This article was originally published by
ABC Religion & Ethics, 8 December 2022
REPUBLISHED WITH PERMISSION


23.02.Page12.Freya.jpg
2022 Russian invasion of Ukraine. Zones of control in Ukraine as of 7 January 2023. Image credit: Wikipedia. Click on the image to enlarge.


Dear President Putin,

I write to you from the far antipodes in sorrow and grief at the war in Ukraine. We are told that you consider that the state of Ukraine is historically part of Russia and that your aim in launching the war was to return this lost territory to the motherland. You anticipated that this would be achieved by a quick and relatively bloodless overthrow of Ukrainian forces. The government of President Volodymyr Zelenskyy would then be deposed, you thought, in favour of a regime that would agree to the political accession of Ukraine to Russia. Such return of this breakaway territory to the motherland was, we are again told, to be your crowning achievement, your glorious legacy, your own authentic title to greatness in the lineage of Russia’s great emperors. Having finally accomplished your life’s goal, you might even have felt prepared to pass the baton of leadership on to a new president.

It is surely right and proper for the leader of a country — and particularly for the president of a major power with a proud imperial past — to aspire to greatness, and to give careful thought to the question of his legacy. It is surely fitting, and nothing less than what the people would expect, that such a leader should endeavour to restore to the country itself any greatness it is perceived as having lost. In seeking to identify this lost greatness, it may seem natural to look to history, to try to recreate what was considered great in the past by the same means that were deployed by former monarchs and leaders.

The history of Russia, of course, abounds with Greats and Grands, Grand Dukes or Princes and Great Emperors — most notably Peter the Great and Catherine the Great. Both the latter were renowned, along with a number of other Emperors, for expanding Russia’s borders by annexing and absorbing neighbouring territories, breakaway or otherwise.

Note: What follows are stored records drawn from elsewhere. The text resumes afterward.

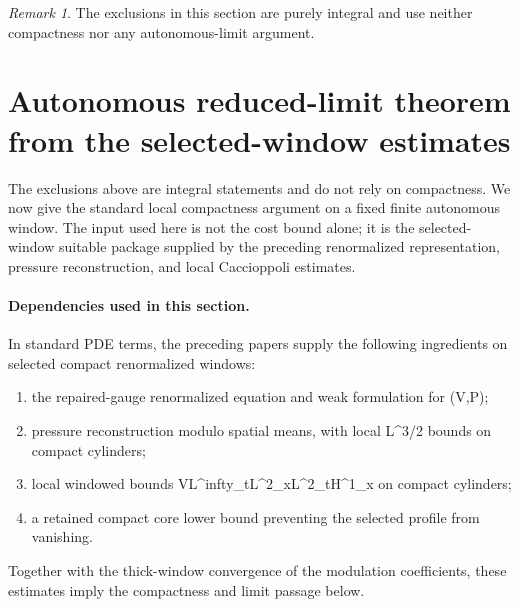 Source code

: \documentclass[11pt]{amsart}
\def\({}%
\def\){}%
\def\infty{infty}%
\theoremstyle{plain}
\theoremstyle{definition}
\theoremstyle{remark}
\newtheorem{remark}[theorem]{Remark}
\begin{document}
\begin{remark}
The exclusions in this section are purely integral and use neither compactness nor any
autonomous-limit argument.
\end{remark}

\section{Autonomous reduced-limit theorem from the selected-window estimates}
\label{sec:autonomous}

The exclusions above are integral statements and do not rely on compactness.  We now give the
standard local compactness argument on a fixed finite autonomous window.  The input used here is
not the cost bound alone; it is the selected-window suitable package supplied by the preceding
renormalized representation, pressure reconstruction, and local Caccioppoli estimates.

\paragraph{Dependencies used in this section.}
In standard PDE terms, the preceding papers supply the following ingredients on selected compact
renormalized windows:
\begin{enumerate}[label=(\arabic*)]
  \item the repaired-gauge renormalized equation and weak formulation for \((V,P)\);
  \item pressure reconstruction modulo spatial means, with local \(L^{3/2}\) bounds on compact
    cylinders;
  \item local windowed bounds
  \(V\in L^\infty_tL^2_x\cap L^2_tH^1_x\) on compact cylinders;
  \item a retained compact core lower bound preventing the selected profile from vanishing.
\end{enumerate}
Together with the thick-window convergence of the modulation coefficients, these estimates imply
the compactness and limit passage below.
\end{document}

The whole tenor of this tradition of greatness is indeed militaristic and territorial: the greatness of Russia consisted principally in its power to absorb external territories into its empire by means of military force.

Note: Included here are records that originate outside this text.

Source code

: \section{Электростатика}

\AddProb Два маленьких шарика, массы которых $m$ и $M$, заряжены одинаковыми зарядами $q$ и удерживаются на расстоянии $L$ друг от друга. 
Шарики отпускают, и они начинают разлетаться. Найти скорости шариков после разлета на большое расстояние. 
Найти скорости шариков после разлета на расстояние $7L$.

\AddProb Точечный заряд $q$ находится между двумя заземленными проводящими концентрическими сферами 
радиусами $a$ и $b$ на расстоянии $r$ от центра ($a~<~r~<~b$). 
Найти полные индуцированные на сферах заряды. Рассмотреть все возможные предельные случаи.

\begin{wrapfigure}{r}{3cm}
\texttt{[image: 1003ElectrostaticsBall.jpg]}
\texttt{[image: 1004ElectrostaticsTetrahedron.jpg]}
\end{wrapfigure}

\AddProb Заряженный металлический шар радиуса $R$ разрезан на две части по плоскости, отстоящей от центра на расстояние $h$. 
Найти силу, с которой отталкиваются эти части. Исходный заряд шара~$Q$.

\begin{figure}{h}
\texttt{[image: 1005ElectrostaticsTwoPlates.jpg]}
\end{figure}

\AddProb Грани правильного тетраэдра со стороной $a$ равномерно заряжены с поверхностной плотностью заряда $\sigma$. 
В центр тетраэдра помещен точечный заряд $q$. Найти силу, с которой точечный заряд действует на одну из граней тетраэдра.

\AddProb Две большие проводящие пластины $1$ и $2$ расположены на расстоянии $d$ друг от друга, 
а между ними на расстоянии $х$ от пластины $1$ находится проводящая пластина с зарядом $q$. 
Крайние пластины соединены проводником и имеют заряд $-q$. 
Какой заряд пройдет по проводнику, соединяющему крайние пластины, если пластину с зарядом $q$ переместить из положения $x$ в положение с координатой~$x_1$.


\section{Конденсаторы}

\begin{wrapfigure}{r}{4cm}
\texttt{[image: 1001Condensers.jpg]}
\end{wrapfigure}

But is history really an appropriate guide to the meaning of greatness today? What constituted greatness in the nineteenth century and earlier may no longer strike us as greatness in a world in which global conditions are so dramatically altered. Let us consider some of these altered conditions.

The new conditions of greatness

First, in the wake of the two cataclysmic World Wars of the twentieth century, the old lustre of valour and romance that had still clung to military prowess until then was gone: war was now seen as barbaric and abhorrent, and, in the new nuclear context, potentially anthropocidal. A centralised political instrument, the United Nations, was set up to pre-empt it, where possible, by diplomatic means, and to condemn and penalise it in the event that it did break out. Military aggression on the part of one state against another well-established sovereign state with a language and ethnic profile of its own, could, whatever the ins and outs of imperial history, no longer be internationally condoned, let alone regarded as a marker of greatness. It would rather be morally deplored.

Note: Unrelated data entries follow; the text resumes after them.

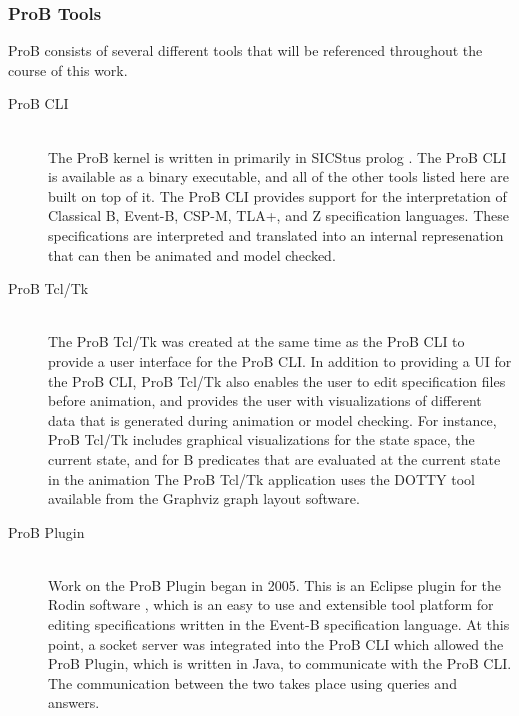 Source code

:\subsubsection{ProB Tools}

ProB consists of several different tools that will be referenced throughout the course of this work. 

\begin{description}

	\item[ProB CLI] \hfill \\ 
	The ProB kernel is written in primarily in SICStus prolog \cite{LeBu08_225}. The ProB CLI is available as a binary executable, and all of the other tools listed here are built on top of it. The ProB CLI provides support for the interpretation of Classical B, Event-B, CSP-M, TLA+, and Z specification languages. These specifications are interpreted and translated into an internal represenation that can then be animated and model checked.

	\item[ProB Tcl/Tk] \hfill \\
	The ProB Tcl/Tk was created at the same time as the ProB CLI to provide a user interface for the ProB CLI. In addition to providing a UI for the ProB CLI, ProB Tcl/Tk also enables the user to edit specification files before animation, and provides the user with visualizations of different data that is generated during animation or model checking. For instance, ProB Tcl/Tk includes graphical visualizations for the state space, the current state, and for B predicates that are evaluated at the current state in the animation \cite{LeSaBeLu08_228} The ProB Tcl/Tk application uses the DOTTY tool available from the Graphviz graph layout software.

	\item[ProB Plugin] \hfill \\
	Work on the ProB Plugin began in 2005. This is an Eclipse plugin for the Rodin software \cite{BuHa07_292}, which is an easy to use and extensible tool platform for editing specifications written in the Event-B specification language. At this point, a socket server was integrated into the ProB CLI which allowed the ProB Plugin, which is written in Java, to communicate with the ProB CLI. The communication between the two takes place using queries and answers.


\end{description}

Second, nations today are vastly more economically interconnected than in previous eras. If one nation offends the international moral order by launching an unprovoked military attack on a sovereign territory beyond its borders, it will likely become economically isolated, subject to sanctions imposed by other nations. Economic isolation, amid the highly complex and specialised production and distribution schedules of global markets today, rapidly leads to economic stress and impoverishment. This is, by any measure, hardly a pathway to national greatness.

Third, the economic interconnectedness that characterises the international order today is accompanied, and largely facilitated, by unprecedented interconnectedness at the level of communications. In this new era of global communications, it is impossible for a nation which has brought on itself the opprobrium of other nations to hide this fact from its citizens. Its government may try to insulate the public from world opinion but — short of making itself a hermit kingdom that, like North Korea, signals its existence only by way of nuclear fireworks — it cannot wholly succeed. The literate classes will find ways around communication roadblocks to ensure that they remain informed.

Once these citizens become aware that their nation is morally abhorred by the rest of the world, they will lose the kind of creative energy and confidence that is essential to the flourishing of an authentic culture. They will either depart the country or retreat into outward conformity but inner defection. Either way, the culture of the nation in question will start to wither. Without an authentic culture, a nation cannot lay claim to greatness or endow its citizens with a robust (as opposed to loud but hollow) sense of national identity. With its own populace demoralised and disposed to emigrate, such a nation will have little appeal for potential immigrants. Demographic decline — of the kind that Russia is already experiencing — is likely to ensue.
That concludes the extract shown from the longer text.